Investors require a risk premium on a 10-year Ontario bond only marginally higher than they require of a Government of Canada bond: 50 basis points or less. (A basis point is one-hundredth of one percentage point.) The comparable risk premium on a 10-year California bond is 450 basis points - or 100 basis points higher than on a Portugal bond or an Ireland bond.

There are a number of explanations for the apparent indifference to Ontario's debt (though the province's bond rating has been cut in the last year) compared with that of California. The simplest one is the least plausible: that California's books are crooked. How could California, so heavily audited, conceal significant debt? When The Sacramento Bee newspaper endeavoured to document California's total debt obligations (including municipal debt), it stopped counting at $500-billion - more than eight times the debt officially reported by the state treasurer.

Here at home, Canadians know without equivocation that Ontario is far too big to fail - far more so than a couple of big U.S. banks or, for that matter, the state of California. By itself, California is the world's eighth-largest economy but it represents only 15 per cent of the U.S. economy. Ontario represents 35 per cent of the Canadian economy. A bankrupt Ontario is a bankrupt Canada.

In any serious economic crisis, the federal government would assume Ontario's debt (as it would similarly assume Quebec's debt). This is moral hazard, of course, the kind of insurance policy that encourages Ontario and Quebec to borrow excessively - and, indeed, recklessly.

The U.S. government might well bail out California, too, in case of default. But California does not have the heft, in relative terms, of either Ontario or Quebec. Like tiny Rhode Island, California has only two federal senators. Congressional power has been migrating for years to lower-taxed southern states. (Based on the current U.S. census, for the first time, California could lose one or more congressional seats.) Furthermore, California is required by its own constitution to balance its books. Thus the state can't go bankrupt; it must - sooner or later - either increase taxes or cut services.

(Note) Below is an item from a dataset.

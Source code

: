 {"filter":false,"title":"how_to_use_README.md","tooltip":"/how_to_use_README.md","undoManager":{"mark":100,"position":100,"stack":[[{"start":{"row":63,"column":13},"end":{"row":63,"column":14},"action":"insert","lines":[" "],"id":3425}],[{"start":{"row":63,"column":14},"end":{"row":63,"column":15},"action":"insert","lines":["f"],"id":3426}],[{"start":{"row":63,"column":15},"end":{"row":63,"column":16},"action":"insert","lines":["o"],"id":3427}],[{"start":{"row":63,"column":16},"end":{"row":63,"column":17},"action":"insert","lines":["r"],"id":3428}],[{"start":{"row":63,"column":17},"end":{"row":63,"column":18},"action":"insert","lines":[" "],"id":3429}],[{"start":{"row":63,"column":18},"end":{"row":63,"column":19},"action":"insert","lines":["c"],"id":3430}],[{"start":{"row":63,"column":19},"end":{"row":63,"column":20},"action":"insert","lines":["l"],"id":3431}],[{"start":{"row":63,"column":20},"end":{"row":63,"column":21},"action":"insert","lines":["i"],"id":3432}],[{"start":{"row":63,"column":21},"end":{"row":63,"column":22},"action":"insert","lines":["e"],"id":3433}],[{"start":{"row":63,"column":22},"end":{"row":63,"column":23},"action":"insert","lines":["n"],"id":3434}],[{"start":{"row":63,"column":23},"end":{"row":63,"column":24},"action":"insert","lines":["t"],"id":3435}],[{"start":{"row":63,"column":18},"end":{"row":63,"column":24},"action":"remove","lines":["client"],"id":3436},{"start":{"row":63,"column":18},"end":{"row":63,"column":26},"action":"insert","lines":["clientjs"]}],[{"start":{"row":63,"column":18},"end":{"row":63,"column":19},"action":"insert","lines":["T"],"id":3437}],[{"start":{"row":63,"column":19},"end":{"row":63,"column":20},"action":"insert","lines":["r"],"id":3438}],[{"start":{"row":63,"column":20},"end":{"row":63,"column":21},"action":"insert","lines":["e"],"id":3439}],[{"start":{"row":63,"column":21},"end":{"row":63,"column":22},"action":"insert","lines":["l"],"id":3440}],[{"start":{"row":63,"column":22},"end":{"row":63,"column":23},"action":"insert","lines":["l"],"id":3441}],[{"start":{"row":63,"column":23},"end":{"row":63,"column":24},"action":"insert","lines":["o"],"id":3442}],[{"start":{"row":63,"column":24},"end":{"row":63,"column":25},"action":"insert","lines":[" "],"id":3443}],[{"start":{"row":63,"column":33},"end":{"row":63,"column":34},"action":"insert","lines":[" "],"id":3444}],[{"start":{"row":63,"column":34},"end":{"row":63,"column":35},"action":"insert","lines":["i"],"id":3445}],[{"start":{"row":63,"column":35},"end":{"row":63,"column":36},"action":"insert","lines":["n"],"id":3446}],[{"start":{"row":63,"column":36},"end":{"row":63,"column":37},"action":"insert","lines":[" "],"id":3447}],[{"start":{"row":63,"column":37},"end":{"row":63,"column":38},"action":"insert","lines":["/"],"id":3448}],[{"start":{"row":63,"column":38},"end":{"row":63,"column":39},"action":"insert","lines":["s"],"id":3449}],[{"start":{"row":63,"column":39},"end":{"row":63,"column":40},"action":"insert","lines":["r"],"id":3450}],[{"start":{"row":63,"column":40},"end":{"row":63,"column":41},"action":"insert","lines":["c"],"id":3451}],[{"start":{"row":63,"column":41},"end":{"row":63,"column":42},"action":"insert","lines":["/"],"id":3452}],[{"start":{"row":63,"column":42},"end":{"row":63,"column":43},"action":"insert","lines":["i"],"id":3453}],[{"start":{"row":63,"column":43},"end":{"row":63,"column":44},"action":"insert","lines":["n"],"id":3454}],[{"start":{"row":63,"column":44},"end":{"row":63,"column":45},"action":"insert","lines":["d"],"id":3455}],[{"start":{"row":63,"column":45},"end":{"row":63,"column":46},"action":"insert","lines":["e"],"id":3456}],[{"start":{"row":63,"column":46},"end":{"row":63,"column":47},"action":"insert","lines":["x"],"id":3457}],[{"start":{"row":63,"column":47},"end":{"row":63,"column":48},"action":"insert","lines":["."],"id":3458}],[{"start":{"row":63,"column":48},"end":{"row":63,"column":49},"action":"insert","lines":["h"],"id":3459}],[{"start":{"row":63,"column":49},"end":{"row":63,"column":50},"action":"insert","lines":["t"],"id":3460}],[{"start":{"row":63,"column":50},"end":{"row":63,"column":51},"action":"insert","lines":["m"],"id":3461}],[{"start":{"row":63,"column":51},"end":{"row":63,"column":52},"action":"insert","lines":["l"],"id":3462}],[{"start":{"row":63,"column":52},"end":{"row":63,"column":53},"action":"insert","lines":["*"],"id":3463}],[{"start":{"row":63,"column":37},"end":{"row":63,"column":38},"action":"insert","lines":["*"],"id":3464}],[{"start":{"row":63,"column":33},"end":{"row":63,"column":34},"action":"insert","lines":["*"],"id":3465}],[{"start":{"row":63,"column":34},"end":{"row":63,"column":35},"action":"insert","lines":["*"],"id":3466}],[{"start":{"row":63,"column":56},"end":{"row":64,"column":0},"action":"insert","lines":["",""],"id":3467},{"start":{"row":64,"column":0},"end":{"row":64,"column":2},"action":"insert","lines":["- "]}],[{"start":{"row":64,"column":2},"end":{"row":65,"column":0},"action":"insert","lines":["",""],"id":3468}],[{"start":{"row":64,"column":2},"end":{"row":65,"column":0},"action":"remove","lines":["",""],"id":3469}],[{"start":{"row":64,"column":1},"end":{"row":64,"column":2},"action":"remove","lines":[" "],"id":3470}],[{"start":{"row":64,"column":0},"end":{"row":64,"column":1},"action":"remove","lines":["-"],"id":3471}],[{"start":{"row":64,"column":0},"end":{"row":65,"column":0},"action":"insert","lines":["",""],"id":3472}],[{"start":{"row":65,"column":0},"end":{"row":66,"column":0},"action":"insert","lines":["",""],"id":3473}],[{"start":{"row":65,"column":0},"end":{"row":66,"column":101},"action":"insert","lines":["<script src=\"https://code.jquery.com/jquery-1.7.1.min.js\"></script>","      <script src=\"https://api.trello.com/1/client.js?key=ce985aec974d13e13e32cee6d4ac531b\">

It can only issue so many funny-money IOUs of dubious constitutional validity.

Another possible explanation is simply that California's debt is now in play, a gambler's game. In this scenario, by aggressively trading insurance policies (credit default swaps) on California's debt, investors have made it the most-insured debt in the U.S. - and, in the process, have momentarily exaggerated it.

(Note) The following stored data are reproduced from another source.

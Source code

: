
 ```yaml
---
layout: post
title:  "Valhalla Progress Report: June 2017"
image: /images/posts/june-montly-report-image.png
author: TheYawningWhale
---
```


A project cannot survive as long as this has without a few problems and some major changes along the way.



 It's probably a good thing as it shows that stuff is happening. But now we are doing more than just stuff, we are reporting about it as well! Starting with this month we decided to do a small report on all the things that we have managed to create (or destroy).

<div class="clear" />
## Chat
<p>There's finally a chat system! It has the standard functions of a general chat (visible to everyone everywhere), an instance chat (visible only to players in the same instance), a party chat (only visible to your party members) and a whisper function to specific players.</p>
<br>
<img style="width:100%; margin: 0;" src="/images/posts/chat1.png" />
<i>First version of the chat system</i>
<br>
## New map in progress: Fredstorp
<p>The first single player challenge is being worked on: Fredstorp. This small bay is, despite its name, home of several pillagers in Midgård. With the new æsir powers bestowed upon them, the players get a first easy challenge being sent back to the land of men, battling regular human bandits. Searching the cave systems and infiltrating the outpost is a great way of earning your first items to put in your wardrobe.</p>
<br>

Investors buy 10-year Venezuelan bonds - provided they get a return of 14.7 per cent. They buy Greek bonds for a return of 10.7 per cent. They buy California bonds for a return of 6.8 per cent - only somewhat less risky than corporate high-risk "junk" bonds (average yield: 8.7 per cent). In contrast, they buy Ontario debt for a return of only 3.3 per cent. This California-Ontario gap remains resiliently irrational. In one of these economies, the fear-factor calculation has gone wrong.

Although California's economic policies (high spending, high taxes) are destructive, this is mainly a political drama. Democrats will not cut spending. Republicans will not raise taxes. As messy as this left-right struggle gets, California will almost certainly pay its bills, one way or another, in the fullness of time.

Will Ontario? The province has a distinctly different problem: It must now borrow more and more to accomplish less and less. It takes some sophistication to conceal this divergence. Ontario's effective interest rate - the rate it pays, on average, on all of its debt - is 4.5 per cent. Interest payments will thus cost the province $10-billion (Canadian) this year on its $220-billion debt. Ontario needs half its deficit to make its interest payments.

In 2000, Ontario's effective interest rate was much higher (8 per cent), its debt much lower ($114-billion). In 2000, interest payments cost $8.8-billion. Ontario, in other words, has used low interest rates to finance higher debt. Any increase in interest rates now will have profoundly disturbing consequences. Ontario Premier Dalton McGuinty conceded the other day (in another context) that his government has made "some mistakes." Really? D'ya think?